I’ve never seen one that ends at a random time, although I’m not questioning that you did. All the ones I’ve seen end have a particular “semi” end point, which is actually the beginning, for all intents and purposes: it’s the point at which people start to bid in earnest. The bidding ends when no one makes a bid for 30 seconds. So you are bidding in hopes that no one will bid after you, because every new bid resets the clock back to 30 seconds. Eventually the auction ends because people don’t want to waste any more bids, and the person who was last to bid at that point wins.

Which, by the way, was the thing I was looking at in terms of strategy: see how different items at different times of day end up. Don’t bid at all until it’s getting close to what looks like the average point at which people win. Bid just a few times.
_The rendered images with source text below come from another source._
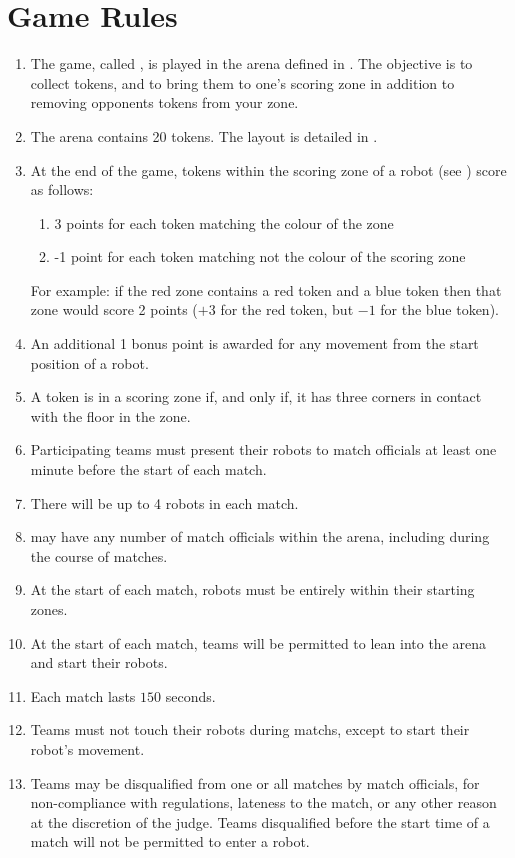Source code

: \section{Game Rules}
\label{sec:rules}

\begin{enumerate}
  \item The game, called \emph{\gamename}, is played in the arena defined in
        . The objective is to collect tokens, and to bring
        them to one's scoring zone in addition to removing opponents tokens from
        your zone.
  \item The arena contains 20 tokens. The layout is detailed in
        .
  \item At the end of the game, tokens within the scoring zone of a robot (see
        ) score as follows:
    \begin{enumerate}
      \item 3 points for each token matching the colour of the zone
      \item -1 point for each token matching not the colour of the scoring zone
    \end{enumerate}
        For example: if the red zone contains a red token and a blue token then
        that zone would score 2 points ($+3$ for the red token, but $-1$ for the
        blue token).
  \item An additional 1 bonus point is awarded for any movement from the
        start position of a robot.
  \item \label{rules:token}A token is in a scoring zone if, and only if, it
        has three corners in contact with the floor in the zone.
  \item Participating teams must present their robots to match officials at
        least one minute before the start of each match.
  \item There will be up to 4 robots in each match.
  \item \org may have any number of match officials within the arena, including
        during the course of matches.
  \item At the start of each match, robots must be entirely within their
        starting zones.
  \item At the start of each match, teams will be permitted to lean into the
        arena and start their robots.
  \item Each match lasts $150$ seconds.
  \item Teams must not touch their robots during matchs, except to start their
        robot's movement.
  \item Teams may be disqualified from one or all matches by match officials,
        for non-compliance with regulations, lateness to the match, or any other
        reason at the discretion of the judge. Teams disqualified before the
        start time of a match will not be permitted to enter a robot.
\end{enumerate}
Not much of a “strategy”, but better than bidding like crazy from the very start, since each bid costs money and it’s guaranteed people will bid behind you while it’s still low.

While that’s a better strategy than bidding early in one of these auctions (which is simply throwing money away), it’s still not a winning strategy. Problem is, everyone else is trying to do the same thing. You can try to bid just before an auction expires, but with most sites you are competing with automated bidding tools running on the server. This has been looked into in a lot of detail.

The people who run these sites hold all the cards, the best strategy is not to play.

The site I saw, every bid cost you some money. With the process you describe, why would anyone bid on anything while it was well below the going price, pay to be inevitably outbid? The bids that push it up close to the final bid have to be either insider bots, or really really stupid people if bidding is not free. If they take your money for a bid and then use inside knowledge and special program access to outbid you, then that’s fraud, which is more of a crime than gambling.

Either way, the complete lack of transparency would suggest it’s not legit.